AIM OF THE EXERCISE: Wherever a line of the records contains "using", copy that line.

[Saved entries]
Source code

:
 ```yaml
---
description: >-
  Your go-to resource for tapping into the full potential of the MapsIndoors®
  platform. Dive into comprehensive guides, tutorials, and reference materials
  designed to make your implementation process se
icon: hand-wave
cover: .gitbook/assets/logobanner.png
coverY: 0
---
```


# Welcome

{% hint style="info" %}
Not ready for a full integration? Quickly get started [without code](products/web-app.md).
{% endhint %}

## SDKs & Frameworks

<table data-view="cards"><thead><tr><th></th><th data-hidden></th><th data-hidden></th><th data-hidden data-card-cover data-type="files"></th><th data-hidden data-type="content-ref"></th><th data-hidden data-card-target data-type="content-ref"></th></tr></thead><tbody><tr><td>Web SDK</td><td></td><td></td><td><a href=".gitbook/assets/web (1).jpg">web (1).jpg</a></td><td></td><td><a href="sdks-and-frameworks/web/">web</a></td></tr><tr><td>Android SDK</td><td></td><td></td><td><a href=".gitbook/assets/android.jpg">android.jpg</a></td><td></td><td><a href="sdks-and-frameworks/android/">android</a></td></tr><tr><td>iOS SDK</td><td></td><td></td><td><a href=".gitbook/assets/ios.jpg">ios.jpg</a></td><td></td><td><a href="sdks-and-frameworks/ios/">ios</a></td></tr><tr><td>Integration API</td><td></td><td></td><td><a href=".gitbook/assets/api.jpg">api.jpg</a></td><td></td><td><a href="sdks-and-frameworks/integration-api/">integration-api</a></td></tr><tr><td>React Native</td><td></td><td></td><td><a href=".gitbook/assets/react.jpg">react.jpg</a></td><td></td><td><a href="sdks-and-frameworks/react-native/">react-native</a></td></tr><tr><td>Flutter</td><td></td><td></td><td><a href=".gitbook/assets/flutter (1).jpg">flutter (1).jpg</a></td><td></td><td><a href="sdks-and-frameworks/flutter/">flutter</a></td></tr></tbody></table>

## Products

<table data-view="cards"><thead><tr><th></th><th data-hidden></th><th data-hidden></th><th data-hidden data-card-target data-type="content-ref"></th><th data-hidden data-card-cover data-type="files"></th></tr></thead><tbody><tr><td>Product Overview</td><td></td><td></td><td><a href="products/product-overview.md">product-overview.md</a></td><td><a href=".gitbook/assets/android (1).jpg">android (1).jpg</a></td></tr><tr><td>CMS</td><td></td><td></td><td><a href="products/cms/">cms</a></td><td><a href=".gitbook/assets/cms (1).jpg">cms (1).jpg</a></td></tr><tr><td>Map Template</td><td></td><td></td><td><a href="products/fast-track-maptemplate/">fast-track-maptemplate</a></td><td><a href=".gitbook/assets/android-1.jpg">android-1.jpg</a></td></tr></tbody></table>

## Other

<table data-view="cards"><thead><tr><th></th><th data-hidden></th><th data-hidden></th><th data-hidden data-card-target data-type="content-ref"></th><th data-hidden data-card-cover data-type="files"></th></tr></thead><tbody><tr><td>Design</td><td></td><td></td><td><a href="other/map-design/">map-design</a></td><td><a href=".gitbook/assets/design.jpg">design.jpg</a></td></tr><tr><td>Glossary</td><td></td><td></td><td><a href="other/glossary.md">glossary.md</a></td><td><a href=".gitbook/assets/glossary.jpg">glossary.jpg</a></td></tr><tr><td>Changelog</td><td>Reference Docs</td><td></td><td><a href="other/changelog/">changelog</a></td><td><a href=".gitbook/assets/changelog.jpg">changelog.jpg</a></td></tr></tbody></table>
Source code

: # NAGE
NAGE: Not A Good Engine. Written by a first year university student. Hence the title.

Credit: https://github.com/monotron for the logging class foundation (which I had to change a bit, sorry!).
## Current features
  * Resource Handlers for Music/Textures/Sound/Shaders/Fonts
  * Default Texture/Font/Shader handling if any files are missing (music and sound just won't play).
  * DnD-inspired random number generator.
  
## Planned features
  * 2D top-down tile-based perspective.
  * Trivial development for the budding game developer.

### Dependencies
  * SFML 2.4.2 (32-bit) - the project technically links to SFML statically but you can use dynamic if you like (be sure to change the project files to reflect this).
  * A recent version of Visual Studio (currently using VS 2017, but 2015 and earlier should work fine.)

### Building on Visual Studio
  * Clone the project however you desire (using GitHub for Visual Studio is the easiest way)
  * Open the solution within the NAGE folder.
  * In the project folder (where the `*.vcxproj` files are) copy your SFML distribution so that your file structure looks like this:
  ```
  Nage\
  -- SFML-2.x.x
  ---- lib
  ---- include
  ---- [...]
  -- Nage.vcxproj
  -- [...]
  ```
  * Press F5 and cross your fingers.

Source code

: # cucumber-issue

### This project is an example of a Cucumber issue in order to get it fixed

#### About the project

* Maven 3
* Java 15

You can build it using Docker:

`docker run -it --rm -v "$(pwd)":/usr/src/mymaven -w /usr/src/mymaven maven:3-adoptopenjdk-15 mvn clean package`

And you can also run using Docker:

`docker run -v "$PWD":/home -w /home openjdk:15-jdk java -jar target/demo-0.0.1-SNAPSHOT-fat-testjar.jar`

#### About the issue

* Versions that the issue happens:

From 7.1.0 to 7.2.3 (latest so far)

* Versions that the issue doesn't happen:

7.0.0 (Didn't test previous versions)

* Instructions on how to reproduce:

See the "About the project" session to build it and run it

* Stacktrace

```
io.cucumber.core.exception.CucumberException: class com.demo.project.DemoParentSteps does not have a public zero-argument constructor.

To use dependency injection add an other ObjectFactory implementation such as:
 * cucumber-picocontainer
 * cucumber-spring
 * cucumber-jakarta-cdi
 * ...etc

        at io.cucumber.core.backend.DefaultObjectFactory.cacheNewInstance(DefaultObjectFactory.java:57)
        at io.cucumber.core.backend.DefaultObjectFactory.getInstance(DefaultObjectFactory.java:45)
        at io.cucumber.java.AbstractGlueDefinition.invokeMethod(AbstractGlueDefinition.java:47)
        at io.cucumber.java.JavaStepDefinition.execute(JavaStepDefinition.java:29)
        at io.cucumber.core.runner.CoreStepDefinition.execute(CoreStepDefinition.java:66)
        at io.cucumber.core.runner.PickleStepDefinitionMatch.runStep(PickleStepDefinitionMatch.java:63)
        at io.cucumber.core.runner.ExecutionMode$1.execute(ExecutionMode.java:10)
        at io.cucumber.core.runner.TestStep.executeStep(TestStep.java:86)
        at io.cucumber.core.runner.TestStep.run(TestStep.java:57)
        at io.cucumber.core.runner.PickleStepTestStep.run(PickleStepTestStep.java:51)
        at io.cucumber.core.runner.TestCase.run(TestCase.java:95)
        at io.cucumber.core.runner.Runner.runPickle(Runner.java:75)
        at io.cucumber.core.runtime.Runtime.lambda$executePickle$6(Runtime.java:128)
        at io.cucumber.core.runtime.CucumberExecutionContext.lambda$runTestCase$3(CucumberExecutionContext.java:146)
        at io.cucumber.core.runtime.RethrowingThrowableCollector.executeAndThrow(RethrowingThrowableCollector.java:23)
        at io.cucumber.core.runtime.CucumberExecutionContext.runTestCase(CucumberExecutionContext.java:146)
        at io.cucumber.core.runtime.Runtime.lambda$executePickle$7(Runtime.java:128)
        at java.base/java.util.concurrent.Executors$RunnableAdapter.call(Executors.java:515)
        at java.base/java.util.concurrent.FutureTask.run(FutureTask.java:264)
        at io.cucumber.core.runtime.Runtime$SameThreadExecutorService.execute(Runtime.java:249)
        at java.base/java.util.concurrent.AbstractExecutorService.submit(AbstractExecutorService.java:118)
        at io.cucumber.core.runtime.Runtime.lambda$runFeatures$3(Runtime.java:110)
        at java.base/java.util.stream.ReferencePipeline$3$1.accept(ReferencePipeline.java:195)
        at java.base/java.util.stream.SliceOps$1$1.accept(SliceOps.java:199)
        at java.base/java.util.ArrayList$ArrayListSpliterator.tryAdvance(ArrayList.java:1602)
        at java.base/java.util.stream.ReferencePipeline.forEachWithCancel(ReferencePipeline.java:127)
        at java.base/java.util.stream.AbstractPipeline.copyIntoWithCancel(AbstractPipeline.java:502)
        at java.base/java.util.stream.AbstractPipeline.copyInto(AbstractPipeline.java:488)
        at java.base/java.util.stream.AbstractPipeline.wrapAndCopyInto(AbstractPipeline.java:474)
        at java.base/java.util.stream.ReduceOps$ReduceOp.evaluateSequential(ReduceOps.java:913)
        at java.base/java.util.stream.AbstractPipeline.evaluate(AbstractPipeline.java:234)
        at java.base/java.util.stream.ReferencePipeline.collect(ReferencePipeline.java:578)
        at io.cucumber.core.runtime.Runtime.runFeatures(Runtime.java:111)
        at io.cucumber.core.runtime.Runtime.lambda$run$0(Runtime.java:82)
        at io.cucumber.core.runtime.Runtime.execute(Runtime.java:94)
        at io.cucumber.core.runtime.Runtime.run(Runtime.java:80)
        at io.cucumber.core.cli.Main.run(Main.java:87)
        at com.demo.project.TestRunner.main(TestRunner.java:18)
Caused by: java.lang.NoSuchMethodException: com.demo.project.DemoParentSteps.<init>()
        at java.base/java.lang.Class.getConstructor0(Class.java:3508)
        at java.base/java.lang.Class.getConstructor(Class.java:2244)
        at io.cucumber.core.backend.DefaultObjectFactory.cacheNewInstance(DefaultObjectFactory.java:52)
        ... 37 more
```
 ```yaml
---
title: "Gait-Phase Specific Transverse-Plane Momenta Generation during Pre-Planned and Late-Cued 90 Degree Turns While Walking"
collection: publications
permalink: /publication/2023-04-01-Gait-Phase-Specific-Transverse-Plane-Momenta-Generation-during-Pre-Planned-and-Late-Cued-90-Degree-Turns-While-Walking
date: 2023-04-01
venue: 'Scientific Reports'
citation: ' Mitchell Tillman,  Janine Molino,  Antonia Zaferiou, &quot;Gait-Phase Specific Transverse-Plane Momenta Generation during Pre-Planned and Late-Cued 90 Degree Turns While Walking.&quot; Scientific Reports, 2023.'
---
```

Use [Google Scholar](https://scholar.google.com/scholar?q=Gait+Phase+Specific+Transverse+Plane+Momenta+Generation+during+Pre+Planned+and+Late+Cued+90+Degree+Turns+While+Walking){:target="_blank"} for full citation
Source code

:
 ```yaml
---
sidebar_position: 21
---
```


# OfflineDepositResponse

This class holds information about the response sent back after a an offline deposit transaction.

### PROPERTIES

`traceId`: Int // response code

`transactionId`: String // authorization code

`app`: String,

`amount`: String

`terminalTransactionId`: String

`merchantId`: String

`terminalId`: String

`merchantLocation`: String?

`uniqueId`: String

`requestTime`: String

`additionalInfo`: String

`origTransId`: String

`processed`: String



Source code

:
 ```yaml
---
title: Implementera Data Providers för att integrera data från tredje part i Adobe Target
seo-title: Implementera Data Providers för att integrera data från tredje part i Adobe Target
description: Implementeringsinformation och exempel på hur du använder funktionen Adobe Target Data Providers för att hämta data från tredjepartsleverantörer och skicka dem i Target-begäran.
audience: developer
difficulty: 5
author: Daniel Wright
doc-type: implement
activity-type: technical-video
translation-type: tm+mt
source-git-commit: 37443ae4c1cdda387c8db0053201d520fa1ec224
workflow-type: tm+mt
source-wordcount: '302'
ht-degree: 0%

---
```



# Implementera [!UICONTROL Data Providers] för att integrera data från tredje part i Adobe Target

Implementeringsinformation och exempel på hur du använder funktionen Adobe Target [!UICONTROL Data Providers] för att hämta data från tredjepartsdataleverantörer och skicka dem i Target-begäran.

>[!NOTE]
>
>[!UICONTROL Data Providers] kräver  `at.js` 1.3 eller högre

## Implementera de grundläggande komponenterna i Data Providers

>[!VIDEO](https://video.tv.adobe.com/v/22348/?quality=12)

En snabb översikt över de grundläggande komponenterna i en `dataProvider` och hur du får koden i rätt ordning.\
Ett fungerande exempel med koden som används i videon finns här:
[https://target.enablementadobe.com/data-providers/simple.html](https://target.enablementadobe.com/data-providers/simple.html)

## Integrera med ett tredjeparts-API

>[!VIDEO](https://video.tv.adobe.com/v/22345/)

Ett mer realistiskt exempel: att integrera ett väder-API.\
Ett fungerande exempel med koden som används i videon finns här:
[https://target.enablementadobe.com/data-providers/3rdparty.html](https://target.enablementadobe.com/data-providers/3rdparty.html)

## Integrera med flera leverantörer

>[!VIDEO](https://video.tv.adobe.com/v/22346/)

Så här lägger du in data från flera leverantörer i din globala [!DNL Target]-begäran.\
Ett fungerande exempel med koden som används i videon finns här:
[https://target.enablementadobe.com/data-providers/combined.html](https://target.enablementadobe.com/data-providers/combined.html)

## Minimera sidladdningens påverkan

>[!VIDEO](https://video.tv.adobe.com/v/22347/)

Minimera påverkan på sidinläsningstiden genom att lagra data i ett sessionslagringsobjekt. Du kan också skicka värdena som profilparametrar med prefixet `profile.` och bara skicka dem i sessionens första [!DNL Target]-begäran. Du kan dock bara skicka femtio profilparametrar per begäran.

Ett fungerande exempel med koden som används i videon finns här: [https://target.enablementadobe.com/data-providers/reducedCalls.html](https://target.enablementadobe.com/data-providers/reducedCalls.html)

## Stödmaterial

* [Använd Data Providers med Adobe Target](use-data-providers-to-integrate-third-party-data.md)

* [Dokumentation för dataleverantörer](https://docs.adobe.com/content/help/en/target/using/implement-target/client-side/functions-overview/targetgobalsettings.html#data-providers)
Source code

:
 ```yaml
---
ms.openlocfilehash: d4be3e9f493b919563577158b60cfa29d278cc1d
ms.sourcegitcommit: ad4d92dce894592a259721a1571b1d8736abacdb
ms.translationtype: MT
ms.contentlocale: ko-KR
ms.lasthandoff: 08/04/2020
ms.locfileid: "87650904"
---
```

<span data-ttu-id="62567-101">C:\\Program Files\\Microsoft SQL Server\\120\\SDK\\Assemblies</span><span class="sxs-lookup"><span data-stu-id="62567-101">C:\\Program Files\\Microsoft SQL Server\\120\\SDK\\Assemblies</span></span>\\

TASK SOLUTION:
  * A recent version of Visual Studio (currently using VS 2017, but 2015 and earlier should work fine.)
  * Clone the project however you desire (using GitHub for Visual Studio is the easiest way)
You can build it using Docker:
And you can also run using Docker:
* [Dokumentation för dataleverantörer](https://docs.adobe.com/content/help/en/target/using/implement-target/client-side/functions-overview/targetgobalsettings.html#data-providers)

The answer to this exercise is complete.